The mission for the sound team on Transformers: Revenge of the Fallen was to top the work done on the first Transformers film, nominated for an Oscar in 2007 for best sound mixing. Both films were directed by Michael Bay, known for his spectacular action-and-effects movies. “I’ve been on board with Michael for eight films since The Rock in 1996,” says supervising re-recording mixer Greg Russell. “Each and every film is more ambitious and bolder than the last and this one was no exception.”
On T2, Russell shared the mix work with Gary Summers. It was a first-time pairing for two of Hollywood’s most in-demand re-recording mixers. Russell has been nominated for 12 Best Sound Oscars (recently renamed “Best Sound-Mixing Oscar”) for his work on such films as Pearl Harbor and Spider-Man. Summers won four Oscars in the category, including Saving Private Ryan and Titanic, and has been nominated for three others. Also on the team was production mixer Geoffrey Patterson, who was nominated for an Oscar for Twister.
Russell also has high praise the work of the film’s sound editing and design team: supervising sound editors Ethan van der Ryn and Erik Aadahl, and dialogue supervisor Michael Hopkins.
“T2 was probably the most challenging mix I’ve ever done, just in terms of sheer size,” says Russell. In the sequel, where the menacing Decepticons return once more to battle the human-friendly Autobots, there are double the number of action sequences, and far more robots–some 250, each with a unique sound “voice.”

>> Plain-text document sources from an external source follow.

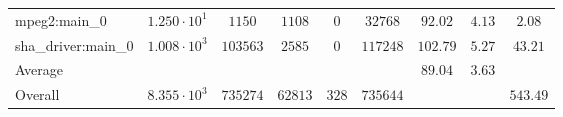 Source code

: \begin{tabular}{|l|c|c|c|c|c|c|c|c|}
mpeg2:main\_0           & $ 1.250 \cdot 10^{1} $ & $ 1150   $ & $ 1108  $ & $ 0   $ & $ 32768  $ & $ 92.02       $ & $ 4.13    $ & $ 2.08    $ \\
sha\_driver:main\_0     & $ 1.008 \cdot 10^{3} $ & $ 103563 $ & $ 2585  $ & $ 0   $ & $ 117248 $ & $ 102.79      $ & $ 5.27    $ & $ 43.21   $ \\
\hline
Average                 & $                    $ & $        $ & $       $ & $     $ & $        $ & $ 89.04       $ & $ 3.63    $ & $         $ \\
\hline
Overall                 & $ 8.355 \cdot 10^{3} $ & $ 735274 $ & $ 62813 $ & $ 328 $ & $ 735644 $ & $             $ & $         $ & $ 543.49  $ \\
\hline
\end{tabular}

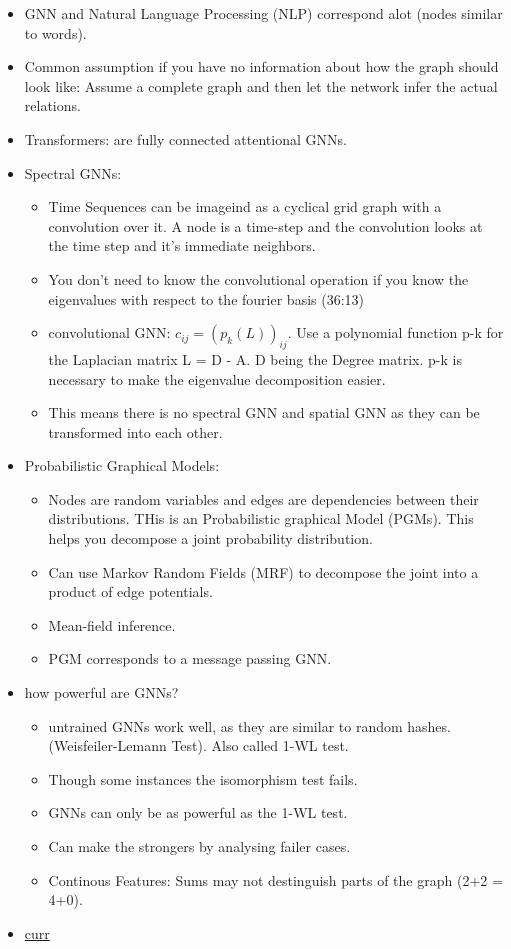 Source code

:\begin{itemize}[noitemsep,nolistsep]
	\item GNN and Natural Language Processing (NLP) correspond alot (nodes similar to words).
	\item Common assumption if you have no information about how the graph should look like: Assume a complete graph and then let the network infer the actual relations.
	\item Transformers: are fully connected attentional GNNs.
	\item Spectral GNNs:
	\begin{itemize}[noitemsep,nolistsep]
		\item Time Sequences can be imageind as a cyclical grid graph with a convolution over it. A node is a time-step and the convolution looks at the time step and it's immediate neighbors.
		\item You don't need to know the convolutional operation if you know the eigenvalues with respect to the fourier basis (36:13)
		\item convolutional GNN: $c_{ij} = (p_k(L))_{ij}$. Use a polynomial function p-k for the Laplacian matrix L = D - A. D being the Degree matrix. p-k is necessary to make the eigenvalue decomposition easier.
		\item This means there is no spectral GNN and spatial GNN as they can be transformed into each other.
	\end{itemize}
	\item Probabilistic Graphical Models:
	\begin{itemize}[noitemsep,nolistsep]
		\item Nodes are random variables and edges are dependencies between their distributions. THis is an Probabilistic graphical Model (PGMs). This helps you decompose a joint probability distribution.
		\item Can use Markov Random Fields (MRF) to decompose the joint into a product of edge potentials.
		\item Mean-field inference.
		\item PGM corresponds to a message passing GNN.
	\end{itemize}
	\item how powerful are GNNs?
	\begin{itemize}[noitemsep,nolistsep]
		\item untrained GNNs work well, as they are similar to random hashes. (Weisfeiler-Lemann Test). Also called 1-WL test.
		\item Though some instances the isomorphism test fails.
		\item GNNs can only be as powerful as the 1-WL test.
		\item Can make the strongers by analysing failer cases.
		\item Continous Features: Sums may not destinguish parts of the graph (2+2 = 4+0).
	\end{itemize}
	\item \href{https://youtu.be/uF53xsT7mjc?t=2943}{curr}
\end{itemize}

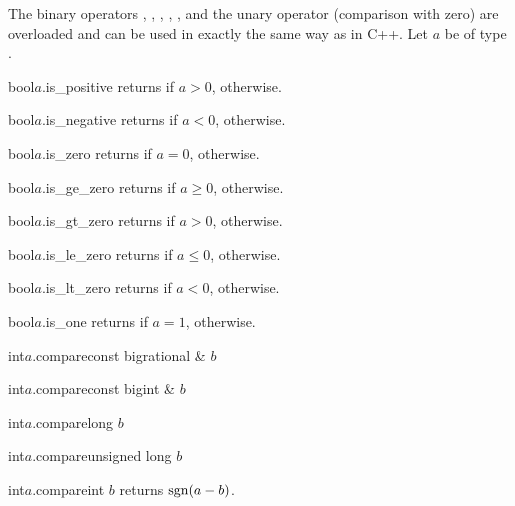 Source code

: 
\COMP

The binary operators \code{==}, \code{!=}, \code{>=}, \code{<=}, \code{>}, \code{<} and the
unary operator \code{!} (comparison with zero) are overloaded and can be used in exactly the
same way as in C++.  Let $a$ be of type .

\begin{cfcode}{bool}{$a$.is_positive}{}
  returns \TRUE if $a > 0$, \FALSE otherwise.
\end{cfcode}

\begin{cfcode}{bool}{$a$.is_negative}{}
  returns \TRUE if $a < 0$, \FALSE otherwise.
\end{cfcode}

\begin{cfcode}{bool}{$a$.is_zero}{}
  returns \TRUE if $a = 0$, \FALSE otherwise.
\end{cfcode}

\begin{cfcode}{bool}{$a$.is_ge_zero}{}
  returns \TRUE if $a \geq 0$, \FALSE otherwise.
\end{cfcode}

\begin{cfcode}{bool}{$a$.is_gt_zero}{}
  returns \TRUE if $a > 0$, \FALSE otherwise.
\end{cfcode}

\begin{cfcode}{bool}{$a$.is_le_zero}{}
  returns \TRUE if $a \leq 0$, \FALSE otherwise.
\end{cfcode}

\begin{cfcode}{bool}{$a$.is_lt_zero}{}
  returns \TRUE if $a < 0$, \FALSE otherwise.
\end{cfcode}

\begin{cfcode}{bool}{$a$.is_one}{}
  returns \TRUE if $a = 1$, \FALSE otherwise.
\end{cfcode}

\begin{cfcode}{int}{$a$.compare}{const bigrational & $b$}\end{cfcode}
\begin{cfcode}{int}{$a$.compare}{const bigint & $b$}\end{cfcode}
\begin{cfcode}{int}{$a$.compare}{long $b$}\end{cfcode}
\begin{cfcode}{int}{$a$.compare}{unsigned long $b$}\end{cfcode}
\begin{cfcode}{int}{$a$.compare}{int $b$}
  returns $\operatorname{sgn}(a - b)$.
\end{cfcode}

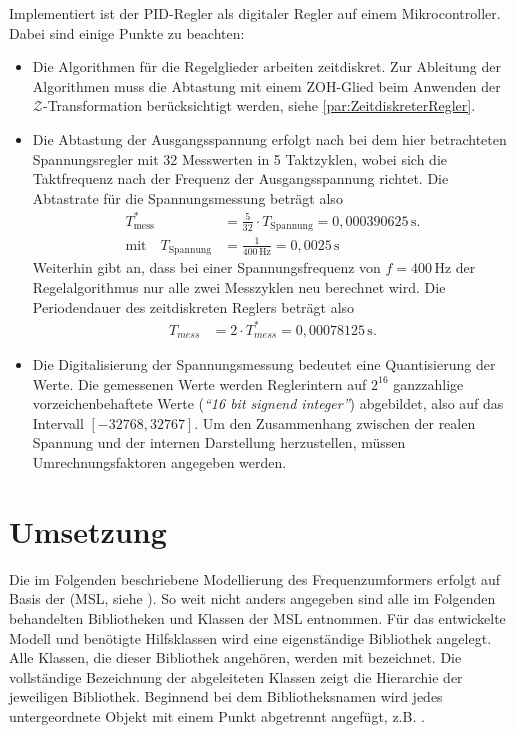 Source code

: Implementiert ist der PID-Regler als digitaler Regler auf einem Mikrocontroller. Dabei sind einige Punkte zu beachten:
\begin{itemize}
    \item {Die Algorithmen für die Regelglieder arbeiten zeitdiskret. Zur Ableitung der Algorithmen muss die Abtastung mit einem ZOH-Glied beim Anwenden der $\mathcal{Z}$-Transformation berücksichtigt werden, siehe \cref{par:ZeitdiskreterRegler}.}
    \item {Die Abtastung der Ausgangsspannung erfolgt nach \cite{DigitalerSpannungsreglerSoftwaredokumentation} bei dem hier betrachteten Spannungsregler mit 32 Messwerten in 5 Taktzyklen, wobei sich die Taktfrequenz nach der Frequenz der Ausgangsspannung richtet. Die Abtastrate für die Spannungsmessung beträgt also
    \begin{align}
        T_{\mathrm{mess}}^*&= \frac{5}{32}\cdot T_{\mathrm{Spannung}} = 0,000390625\,\mathrm s. \\
        \text{mit} \quad
        T_{\mathrm{Spannung}}&= \frac{1}{400\,\mathrm{Hz}}=0,0025\,\mathrm s
    \end{align}
    Weiterhin gibt \cite{DigitalerSpannungsreglerSoftwaredokumentation} an, dass bei einer Spannungsfrequenz von \(f=400\,\mathrm{Hz}\) der Regelalgorithmus nur alle zwei Messzyklen neu berechnet wird. Die Periodendauer des zeitdiskreten Reglers beträgt also
    \begin{align}
        T_{mess}&=2\cdot T_{mess}^*= 0,00078125\,\mathrm s.
    \end{align} }
    \item {Die Digitalisierung der Spannungsmessung bedeutet eine Quantisierung der Werte. Die gemessenen Werte werden Reglerintern auf \(2^{16}\) ganzzahlige vorzeichenbehaftete Werte (\emph{``16 bit signend integer''}) abgebildet, also auf das Intervall \([-32768,32767]\). Um den Zusammenhang zwischen der realen Spannung und der internen Darstellung herzustellen, müssen Umrechnungsfaktoren angegeben werden.}
\end{itemize}


\section{Umsetzung}\label{sec:umsetzung}

Die im Folgenden beschriebene Modellierung des Frequenzumformers erfolgt auf Basis der  (MSL, siehe \cite[]{modelicaassociationModelicaStandardLibrary2020}). So weit nicht anders angegeben sind alle im Folgenden behandelten Bibliotheken und Klassen der MSL entnommen. Für das entwickelte Modell und benötigte Hilfsklassen wird eine eigenständige Bibliothek  angelegt. Alle Klassen, die dieser Bibliothek angehören, werden mit  bezeichnet. Die vollständige Bezeichnung der abgeleiteten Klassen zeigt die Hierarchie der jeweiligen Bibliothek. Beginnend bei dem Bibliotheksnamen wird jedes untergeordnete Objekt mit einem Punkt abgetrennt angefügt, z.B. .

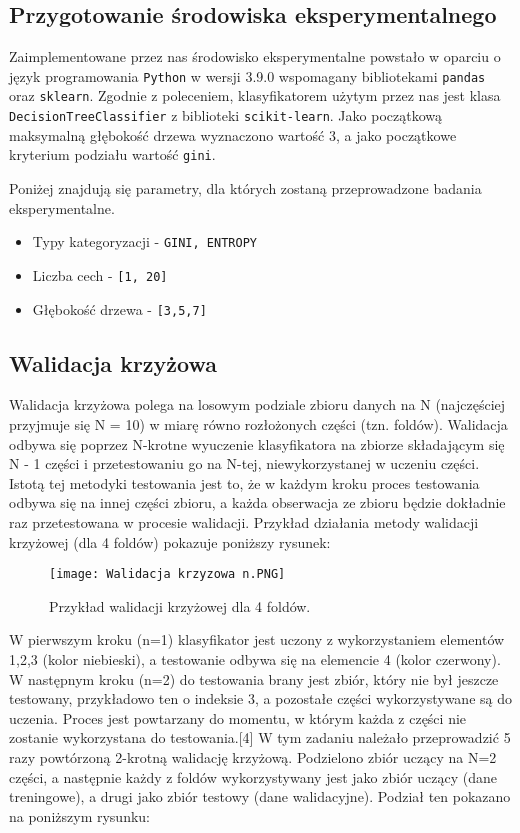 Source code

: \documentclass{article}
\begin{document}
\subsection{Przygotowanie środowiska eksperymentalnego}
\quad Zaimplementowane przez nas środowisko eksperymentalne powstało w oparciu o język programowania \texttt{Python} w wersji 3.9.0 wspomagany bibliotekami \texttt{pandas} oraz \texttt{sklearn}. Zgodnie z poleceniem, klasyfikatorem użytym przez nas jest klasa \texttt{DecisionTreeClassifier} z biblioteki \texttt{scikit-learn}. Jako początkową maksymalną głębokość drzewa wyznaczono wartość 3, a jako początkowe kryterium podziału wartość \texttt{gini}. 

Poniżej znajdują się parametry, dla których zostaną przeprowadzone badania eksperymentalne.

\begin{itemize}
    \item Typy kategoryzacji - \texttt{GINI, ENTROPY}
    \item Liczba cech - \texttt{[1, 20]}
    \item Głębokość drzewa - \texttt{[3,5,7]}
\end{itemize}

\subsection{Walidacja krzyżowa}
\quad Walidacja krzyżowa polega na losowym podziale zbioru danych na N (najczęściej przyjmuje się N = 10) w miarę równo rozłożonych części (tzn. foldów). Walidacja odbywa się poprzez N-krotne wyuczenie klasyfikatora na zbiorze składającym się N - 1 części i przetestowaniu go na N-tej, niewykorzystanej w uczeniu części. Istotą tej metodyki testowania jest to, że w każdym kroku proces testowania odbywa się na innej części zbioru, a każda obserwacja ze zbioru będzie dokładnie raz przetestowana w procesie walidacji. Przykład działania metody walidacji krzyżowej (dla 4 foldów) pokazuje poniższy rysunek:

\begin{figure}[ht]
    \centering
    \noindent 
    \vspace{.2cm}
    \texttt{[image: Walidacja krzyzowa n.PNG]}
    \caption{Przykład walidacji krzyżowej dla 4 foldów.}
    \label{fig:walidacja1}
\end{figure}

W pierwszym kroku (n=1) klasyfikator jest uczony z wykorzystaniem elementów 1,2,3 (kolor niebieski), a testowanie odbywa się na elemencie 4 (kolor czerwony). W następnym kroku (n=2) do testowania brany jest zbiór, który nie był jeszcze testowany, przykładowo ten o indeksie 3, a pozostałe części wykorzystywane są do uczenia. Proces jest powtarzany do momentu, w którym każda z części nie zostanie wykorzystana do testowania.[4]
\newpage
W tym zadaniu należało przeprowadzić 5 razy powtórzoną 2-krotną walidację krzyżową. Podzielono zbiór uczący na N=2 części, a następnie każdy z foldów wykorzystywany jest jako zbiór uczący (dane treningowe), a drugi jako zbiór testowy (dane walidacyjne). Podział ten pokazano na poniższym rysunku:
\end{document}
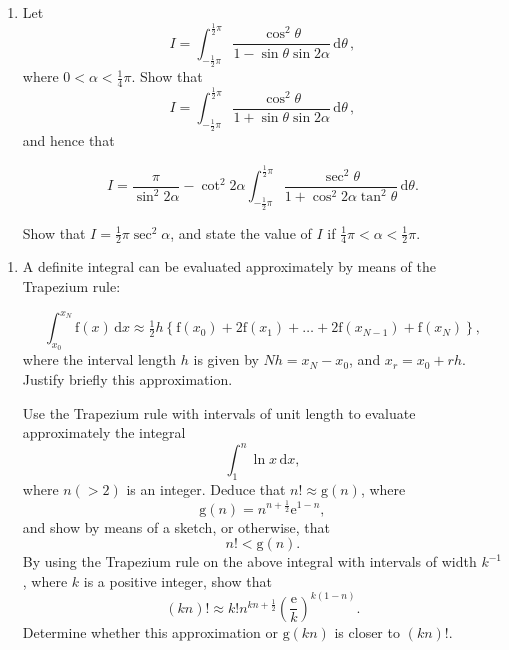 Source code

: \documentclass[a4, 11pt]{report}
\newlength{\qspace}
\newcounter{qnumber}
\newenvironment{question}%
 {\vspace{\qspace}
  \begin{enumerate}[\bfseries 1\quad][10]%
    \setcounter{enumi}{\value{qnumber}}%
    \item%
 }
{
  \end{enumerate}
  \filbreak
  \stepcounter{qnumber}
 }
\begin{document}
	\begin{question}
	Let
	\[
	I=\int_{-\frac{1}{2}\pi}^{\frac{1}{2}\pi}\frac{\cos^{2}\theta}{1-\sin\theta\sin2\alpha}\,\mathrm{d}\theta\, ,
	\]
	where $0<\alpha<\frac{1}{4}\pi$. Show that
	\[
	I=\int_{-\frac{1}{2}\pi}^{\frac{1}{2}\pi}\frac{\cos^{2}\theta}{1+\sin\theta\sin2\alpha}\,\mathrm{d}\theta\, ,
	\]
	and hence that


	\[
	I=\frac{\pi}{\sin^{2}2\alpha}-\cot^{2}2\alpha\int_{-\frac{1}{2}\pi}^{\frac{1}{2}\pi}\frac{\sec^{2}\theta}{1+\cos^{2}2\alpha\tan^{2}\theta}\,\mathrm{d}\theta.
	\]



	Show that $I=\frac{1}{2}\pi\sec^{2}\alpha$, and state the value of
	$I$ if $\frac{1}{4}\pi<\alpha<\frac{1}{2}\pi$.
	
	 \end{question}
	 
\begin{question}
A definite integral can be evaluated approximately by means of the Trapezium rule:


	\[
	\int_{x_{0}}^{x_{N}}\mathrm{f}(x)\,\mathrm{d}x\approx\tfrac{1}{2}h\left\{ \mathrm{f}\left(x_{0}\right)+2\mathrm{f}\left(x_{1}\right)+\ldots+2\mathrm{f}\left(x_{N-1}\right)+\mathrm{f}\left(x_{N}\right)\right\} ,
	\]
	where the interval length $h$ is given by $Nh=x_{N}-x_{0}$, and
	$x_{r}=x_{0}+rh$. Justify briefly this approximation. 


	Use the Trapezium rule with intervals of unit length to evaluate approximately
	the integral 
	\[
	\int_{1}^{n}\ln x\,\mathrm{d}x,
	\]
	where $n(>2)$ is an integer. Deduce that $n!\approx\mathrm{g}(n)$,
	where 
	\[
	\mathrm{g}(n)=n^{n+\frac{1}{2}}\mathrm{e}^{1-n},
	\]
	and show by means of a sketch, or otherwise, that 
	\[
	n!<\mathrm{g}(n).
	\]
	By using the Trapezium rule on the above integral with intervals of
	width $k^{-1}$, where $k$ is a positive integer, show that 
	\[
	\left(kn\right)!\approx k!n^{kn+\frac{1}{2}}\left(\frac{\mathrm{e}}{k}\right)^{k\left(1-n\right)}.
	\]
	Determine whether this approximation or $\mathrm{g}(kn)$ is closer
	to $\left(kn\right)!$.
	
	
	\end{question}
	
\end{document}
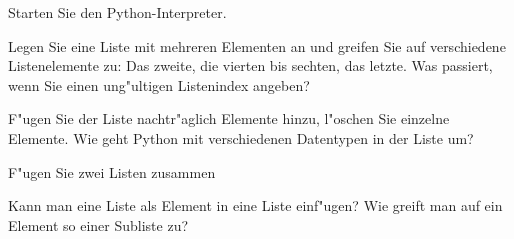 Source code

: \begin{aufgabe}[Listen]
Starten Sie den Python-Interpreter.
\begin{auflistung}
\item Legen Sie eine Liste mit mehreren Elementen an und greifen Sie auf verschiedene Listenelemente zu: Das zweite, die vierten bis sechten, das letzte. Was passiert, wenn Sie einen ung"ultigen Listenindex angeben?
\item F"ugen Sie der Liste nachtr"aglich Elemente hinzu, l"oschen Sie einzelne Elemente. Wie geht Python mit verschiedenen Datentypen in der Liste um?
\item F"ugen Sie zwei Listen zusammen
\item Kann man eine Liste als Element in eine Liste einf"ugen? Wie greift man auf ein Element so einer Subliste zu?
\end{auflistung}
\end{aufgabe}

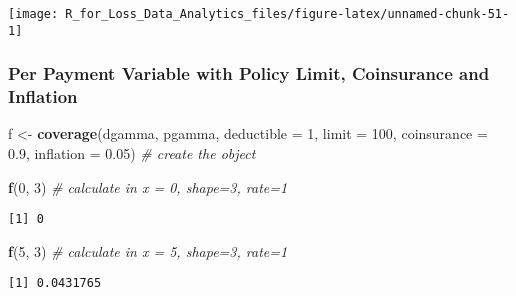 \documentclass[]{book}
\newenvironment{Shaded}{\begin{snugshade}}{\end{snugshade}}
\newcommand{\KeywordTok}[1]{\textcolor[rgb]{0.13,0.29,0.53}{\textbf{#1}}}
\newcommand{\DataTypeTok}[1]{\textcolor[rgb]{0.13,0.29,0.53}{#1}}
\newcommand{\DecValTok}[1]{\textcolor[rgb]{0.00,0.00,0.81}{#1}}
\newcommand{\FloatTok}[1]{\textcolor[rgb]{0.00,0.00,0.81}{#1}}
\newcommand{\StringTok}[1]{\textcolor[rgb]{0.31,0.60,0.02}{#1}}
\newcommand{\CommentTok}[1]{\textcolor[rgb]{0.56,0.35,0.01}{\textit{#1}}}
\newcommand{\NormalTok}[1]{#1}
\theoremstyle{definition}
\theoremstyle{definition}
\theoremstyle{definition}
\theoremstyle{remark}
\begin{document}
\begin{center}\texttt{[image: R\_for\_Loss\_Data\_Analytics\_files/figure-latex/unnamed-chunk-51-1]} \end{center}

\subsubsection{Per Payment Variable with Policy Limit, Coinsurance and
Inflation}\label{per-payment-variable-with-policy-limit-coinsurance-and-inflation}

\begin{Shaded}
\begin{Highlighting}[]
\NormalTok{f <-}\StringTok{ }\KeywordTok{coverage}\NormalTok{(dgamma, pgamma, }\DataTypeTok{deductible =} \DecValTok{1}\NormalTok{, }\DataTypeTok{limit =} \DecValTok{100}\NormalTok{, }\DataTypeTok{coinsurance =} \FloatTok{0.9}\NormalTok{, }\DataTypeTok{inflation =} \FloatTok{0.05}\NormalTok{) }\CommentTok{# create the object}

\KeywordTok{f}\NormalTok{(}\DecValTok{0}\NormalTok{, }\DecValTok{3}\NormalTok{) }\CommentTok{# calculate in x = 0, shape=3, rate=1}
\end{Highlighting}
\end{Shaded}

\begin{verbatim}
[1] 0
\end{verbatim}

\begin{Shaded}
\begin{Highlighting}[]
\KeywordTok{f}\NormalTok{(}\DecValTok{5}\NormalTok{, }\DecValTok{3}\NormalTok{) }\CommentTok{# calculate in x = 5, shape=3, rate=1}
\end{Highlighting}
\end{Shaded}

\begin{verbatim}
[1] 0.0431765
\end{verbatim}
\end{document}
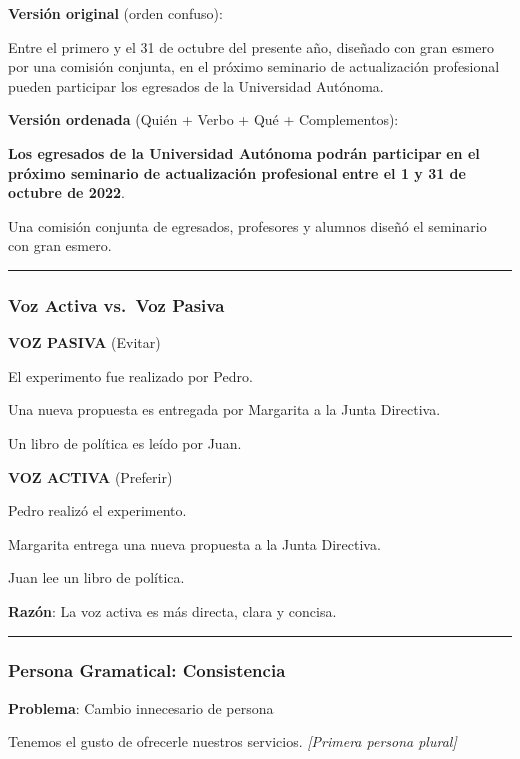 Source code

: \documentclass[
  11pt,
]{beaner}
\begin{document}
\textbf{Versión original} (orden confuso):

Entre el primero y el 31 de octubre del presente año, diseñado con gran
esmero por una comisión conjunta, en el próximo seminario de
actualización profesional pueden participar los egresados de la
Universidad Autónoma.

\textbf{Versión ordenada} (Quién + Verbo + Qué + Complementos):

{\textbf{Los egresados de la Universidad Autónoma}} {\textbf{podrán
participar}} {\textbf{en el próximo seminario de actualización
profesional}} {\textbf{entre el 1 y 31 de octubre de 2022}}.

Una comisión conjunta de egresados, profesores y alumnos diseñó el
seminario con gran esmero.

\begin{center}\rule{0.5\linewidth}{0.5pt}\end{center}

\subsubsection{Voz Activa vs.~Voz
Pasiva}\label{voz-activa-vs.-voz-pasiva}

\textbf{VOZ PASIVA} (Evitar)

El experimento fue realizado por Pedro.

Una nueva propuesta es entregada por Margarita a la Junta Directiva.

Un libro de política es leído por Juan.

\textbf{VOZ ACTIVA} (Preferir)

Pedro realizó el experimento.

Margarita entrega una nueva propuesta a la Junta Directiva.

Juan lee un libro de política.

\textbf{Razón}: La voz activa es más directa, clara y concisa.

\begin{center}\rule{0.5\linewidth}{0.5pt}\end{center}

\subsubsection{Persona Gramatical:
Consistencia}\label{persona-gramatical-consistencia}

\textbf{Problema}: Cambio innecesario de persona

Tenemos el gusto de ofrecerle nuestros servicios. \emph{{[}Primera
persona plural{]}}
\end{document}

“The palette of sounds on the film was so huge,” says Russell. “But the goal was to end up with a well-defined, well-articulated mix that above all emphasized clarity.” To reduce the mud factor, a lot of time was spent in the pre-dubbing process to eliminate unneeded sound elements.
While there are a lot of attention-grabbing big sound sequences, there was a concerted effort to make the most of smaller moments. “It’s not big sound all the time,” he notes. “In a film with a lot of action, we do all we can to strip away the soundtrack at times to provide relief and cleanse the palette, so you can have a place to go in the next big dynamic run in the film.”
Composer Steve Jablonsky’s high-impact score also has its dreamier interludes that served as bridges. Integrating the music was aided by his frequent presence during the mix. “Steve knew how all the elements worked internally and he could tells us what could be taken out of the score so the other sounds could live and not conflict with the music,” says Russell.
Bay is also fully in synch with the sound team’s exertions. “It’s fun to work with a director who is such a huge proponent of sound,” notes Russell. “He considers it to be as much as 50 percent of the audience experience of his films.”